In the Sloan report, the committee wrote, "a startling manifestation of the consequences of marginalization was discovered. In 60 interviews with senior women faculty and a matched group of men, there was no single case where the woman reported a better experience than did her matched male pair. And there were 40 comparisons where the man's reported experience was more positive than that of his matched pair."
Richard Schmalensee, the John C. Head III Dean of the MIT Sloan School of Management, said, "This analysis makes it inescapably clear that in our culture, men and women faculty with outwardly very similar careers are, in effect, working at two different schools. The women are at a much less congenial and supportive Sloan than the men."
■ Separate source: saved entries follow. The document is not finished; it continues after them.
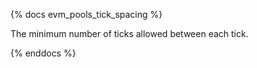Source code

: {% docs evm_pools_tick_spacing %}

The minimum number of ticks allowed between each tick.

{% enddocs %}
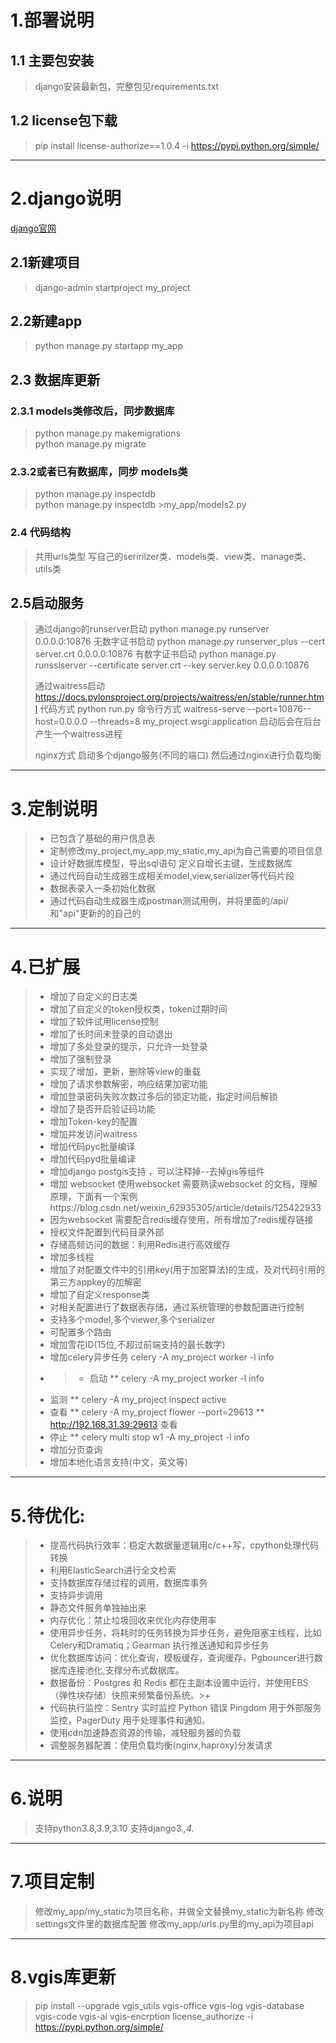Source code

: 

# 1.部署说明
## 1.1 主要包安装
>django安装最新包，完整包见requirements.txt
## 1.2 license包下载
>pip install license-authorize==1.0.4 -i https://pypi.python.org/simple/

---
# 2.django说明
[django官网](https://www.djangoproject.com/)
## 2.1新建项目 
>django-admin startproject my_project

## 2.2新建app 

>python manage.py startapp my_app


## 2.3 数据库更新
### 2.3.1 models类修改后，同步数据库
>python manage.py makemigrations<br>
>python manage.py migrate

### 2.3.2或者已有数据库，同步 models类
>python manage.py inspectdb<br>
>python manage.py inspectdb >my_app/models2.py

### 2.4 代码结构
> 共用urls类型
> 写自己的seririlzer类、models类、view类、manage类、utils类
> 

## 2.5启动服务 
> 通过django的runserver启动
> python manage.py runserver 0.0.0.0:10876  无数字证书启动
> python manage.py runserver_plus --cert server.crt 0.0.0.0:10876  有数字证书启动
> python manage.py runsslserver --certificate server.crt --key server.key 0.0.0.0:10876
> 
> 通过waitress启动
> https://docs.pylonsproject.org/projects/waitress/en/stable/runner.html
> 代码方式
> python run.py
> 命令行方式
> waitress-serve --port=10876--host=0.0.0.0 --threads=8 my_project.wsgi:application
> 启动后会在后台产生一个waitress进程
> 
> nginx方式
> 启动多个django服务(不同的端口)
> 然后通过nginx进行负载均衡
---

# 3.定制说明

>* 已包含了基础的用户信息表<br>
>* 定制修改my_project,my_app,my_static,my_api为自己需要的项目信息
>* 设计好数据库模型，导出sql语句 定义自增长主键，生成数据库
>* 通过代码自动生成器生成相关model,view,serializer等代码片段
>* 数据表录入一条初始化数据
>* 通过代码自动生成器生成postman测试用例，并将里面的/api/和"api"更新的的自己的

---
# 4.已扩展
>* 增加了自定义的日志类<br>
>* 增加了自定义的token授权类，token过期时间<br>
>* 增加了软件试用license控制<br>
>* 增加了长时间未登录的自动退出
>* 增加了多处登录的提示，只允许一处登录
>* 增加了强制登录
>* 实现了增加，更新，删除等view的重载
>* 增加了请求参数解密，响应结果加密功能
>* 增加登录密码失败次数过多后的锁定功能，指定时间后解锁
>* 增加了是否开启验证码功能
>* 增加Token-key的配置
>* 增加并发访问waitress
>* 增加代码pyc批量编译
>* 增加代码pyd批量编译
>* 增加django postgis支持 ，可以注释掉--去掉gis等组件
>* 增加 websocket 使用websocket 需要熟读websocket 的文档，理解原理，下面有一个案例https://blog.csdn.net/weixin_62935305/article/details/125422933
>* 因为websocket 需要配合redis缓存使用，所有增加了redis缓存链接 
>* 授权文件配置到代码目录外部
>* 存储高频访问的数据：利用Redis进行高效缓存
>* 增加多线程
>* 增加了对配置文件中的引用key(用于加密算法)的生成，及对代码引用的第三方appkey的加解密
>* 增加了自定义response类
>* 对相关配置进行了数据表存储，通过系统管理的参数配置进行控制
>* 支持多个model,多个viewer,多个serializer
>* 可配置多个路由
>* 增加雪花ID(15位,不超过前端支持的最长数字)
>* 增加celery异步任务   celery -A my_project worker -l info
>* >* 启动
>** celery -A my_project worker -l info
>*  监测
>** celery -A my_project inspect active
>*  查看
>** celery -A my_project flower --port=29613
>** http://192.168.31.39:29613 查看
>*  停止
>** celery multi stop w1 -A my_project -l info
>* 增加分页查询
>* 增加本地化语言支持(中文，英文等)

---
# 5.待优化:
>+ 提高代码执行效率：稳定大数据量逻辑用c/c++写，cpython处理代码转换 
>+ 利用ElasticSearch进行全文检索
>+ 支持数据库存储过程的调用，数据库事务
>+ 支持异步调用
>+ 静态文件服务单独抽出来
>+ 内存优化：禁止垃圾回收来优化内存使用率
>+ 使用异步任务，将耗时的任务转换为异步任务，避免阻塞主线程，比如Celery和Dramatiq；Gearman 执行推送通知和异步任务
>+ 优化数据库访问：优化查询，模板缓存，查询缓存，Pgbouncer进行数据库连接池化,支撑分布式数据库。
>+ 数据备份：Postgres 和 Redis 都在主副本设置中运行，并使用EBS（弹性块存储）快照来频繁备份系统。>+ 
>+ 代码执行监控：Sentry 实时监控 Python 错误 Pingdom 用于外部服务监控，PagerDuty 用于处理事件和通知。
>+ 使用cdn加速静态资源的传输，减轻服务器的负载
>+ 调整服务器配置：使用负载均衡(nginx,haproxy)分发请求


---
# 6.说明
> 支持python3.8,3.9,3.10
> 支持django3.*,4.*
 
---
# 7.项目定制
> 修改my_app/my_static为项目名称，并做全文替换my_static为新名称
> 修改settings文件里的数据库配置
> 修改my_app/urls.py里的my_api为项目api

---
# 8.vgis库更新
> pip install --upgrade vgis_utils vgis-office vgis-log vgis-database vgis-code vgis-ai vgis-encrption license_authorize -i https://pypi.python.org/simple/

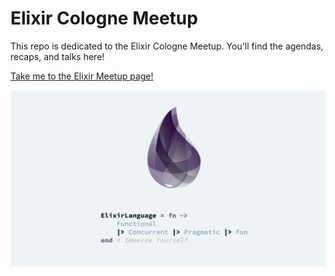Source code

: # Elixir Cologne Meetup

This repo is dedicated to the Elixir Cologne Meetup. You'll find the agendas, recaps, and talks here!

[Take me to the Elixir Meetup page!](https://www.meetup.com/de-DE/elixir-cologne)

![meetup intro picture](image.png)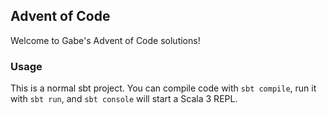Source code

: ## Advent of Code

Welcome to Gabe's Advent of Code solutions!

### Usage

This is a normal sbt project. You can compile code with `sbt compile`, run it with `sbt run`, and `sbt console` will start a Scala 3 REPL.
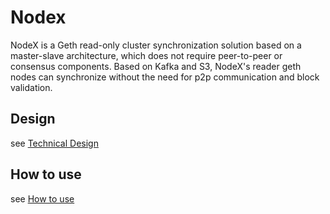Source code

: # Nodex
NodeX is a Geth read-only cluster synchronization solution based on a master-slave architecture, which does not require peer-to-peer or consensus components.
Based on Kafka and S3, NodeX's reader geth nodes can synchronize without the need for p2p communication and block validation.
## Design
see [Technical Design](doc/Technical%20Design.md)

## How to use 
see [How to use](doc/How%20to%20use.md)


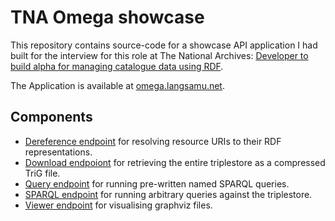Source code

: # TNA Omega showcase

This repository contains source-code for a showcase API application I had built for the interview for this role at The National Archives: [Developer to build alpha for managing catalogue data using RDF](https://www.digitalmarketplace.service.gov.uk/digital-outcomes-and-specialists/opportunities/13372).

The Application is available at [omega.langsamu.net](http://omega.langsamu.net/).

## Components
- [Dereference endpoint](Omega.Web/Controllers/DereferenceController.cs) for resolving resource URIs to their RDF representations.
- [Download endpoiont](Omega.Web/Controllers/DownloadController.cs) for retrieving the entire triplestore as a compressed TriG file.
- [Query endpoint](Omega.Web/Controllers/QueryController.cs) for running pre-written named SPARQL queries.
- [SPARQL endpoint](Omega.Web/Controllers/SparqlController.cs) for running arbitrary queries against the triplestore.
- [Viewer endpoint](Omega.Web/Controllers/ViewController.cs) for visualising graphviz files.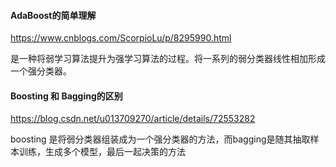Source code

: #### AdaBoost的简单理解

https://www.cnblogs.com/ScorpioLu/p/8295990.html

是一种将弱学习算法提升为强学习算法的过程。将一系列的弱分类器线性相加形成一个强分类器。

#### Boosting 和 Bagging的区别

https://blog.csdn.net/u013709270/article/details/72553282

boosting 是将弱分类器组装成为一个强分类器的方法，而bagging是随其抽取样本训练，生成多个模型，最后一起决策的方法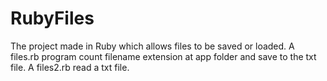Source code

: # RubyFiles
The project made in Ruby which allows files to be saved or loaded. A files.rb program count filename extension at app folder and save to the txt file. A files2.rb read a txt file.

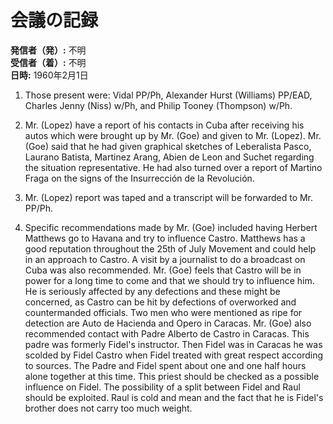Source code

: # 会議の記録

**発信者（発）:** 不明  
**受信者（着）:** 不明  
**日時:** 1960年2月1日

1. Those present were: Vidal PP/Ph, Alexander Hurst (Williams) PP/EAD, Charles Jenny (Niss) w/Ph, and Philip Tooney (Thompson) w/Ph.

2. Mr. (Lopez) have a report of his contacts in Cuba after receiving his autos which were brought up by Mr. (Goe) and given to Mr. (Lopez). Mr. (Goe) said that he had given graphical sketches of Leberalista Pasco, Laurano Batista, Martinez Arang, Abien de Leon and Suchet regarding the situation representative. He had also turned over a report of Martino Fraga on the signs of the Insurrección de la Revolución.

3. Mr. (Lopez) report was taped and a transcript will be forwarded to Mr. PP/Ph.

4. Specific recommendations made by Mr. (Goe) included having Herbert Matthews go to Havana and try to influence Castro. Matthews has a good reputation throughout the 25th of July Movement and could help in an approach to Castro. A visit by a journalist to do a broadcast on Cuba was also recommended. Mr. (Goe) feels that Castro will be in power for a long time to come and that we should try to influence him. He is seriously affected by any defections and these might be concerned, as Castro can be hit by defections of overworked and countermanded officials. Two men who were mentioned as ripe for detection are Auto de Hacienda and Opero in Caracas. Mr. (Goe) also recommended contact with Padre Alberto de Castro in Caracas. This padre was formerly Fidel's instructor. Then Fidel was in Caracas he was scolded by Fidel Castro when Fidel treated with great respect according to sources. The Padre and Fidel spent about one and one half hours alone together at this time. This priest should be checked as a possible influence on Fidel. The possibility of a split between Fidel and Raul should be exploited. Raul is cold and mean and the fact that he is Fidel's brother does not carry too much weight.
"At the Sloan School, we teach future leaders that diversity can strengthen any organization by bringing more perspectives into deliberation and decision-making processes ... As scholars interested in improving organizational performance, we condemn glass ceilings and other forms of discrimination, but the data make it clear that ... as a society we have a long way to go before women are fully equal in the workplace. Now, as people of conscience and as leaders, we must commit ourselves to the difficult but unavoidable task of changing that culture."
SCIENCE
The 1999 report in the School of Science, chaired by Nancy Hopkins, the Amgen Inc. Professor of Biology, was strongly supported by former Dean Robert J. Birgeneau, now the president of the University of Toronto.
The current dean, Robert J. Silbey, commented in the 2002 report, "The energy and commitment of our women faculty initiated fundamental changes in the School of Science. To honor their bravery and tenacity, we must pursue with equal energy and determination the unfinished agenda. We have a great deal to accomplish before true equality and equal treatment are achieved."
Silbey noted that in 2002, six women hold important administrative positions, including directors of labs or centers, in the School of Science. "Their voices are being heard," Silbey said. No women held such positions in 1994 when the study began,
The Committees on the Status of Women Faculty, along with the Council on Faculty Diversity and the MIT Council on Family and Work, will continue to monitor equity issues at the Institute.
A version of this article appeared in MIT Tech Talk on March 20, 2002.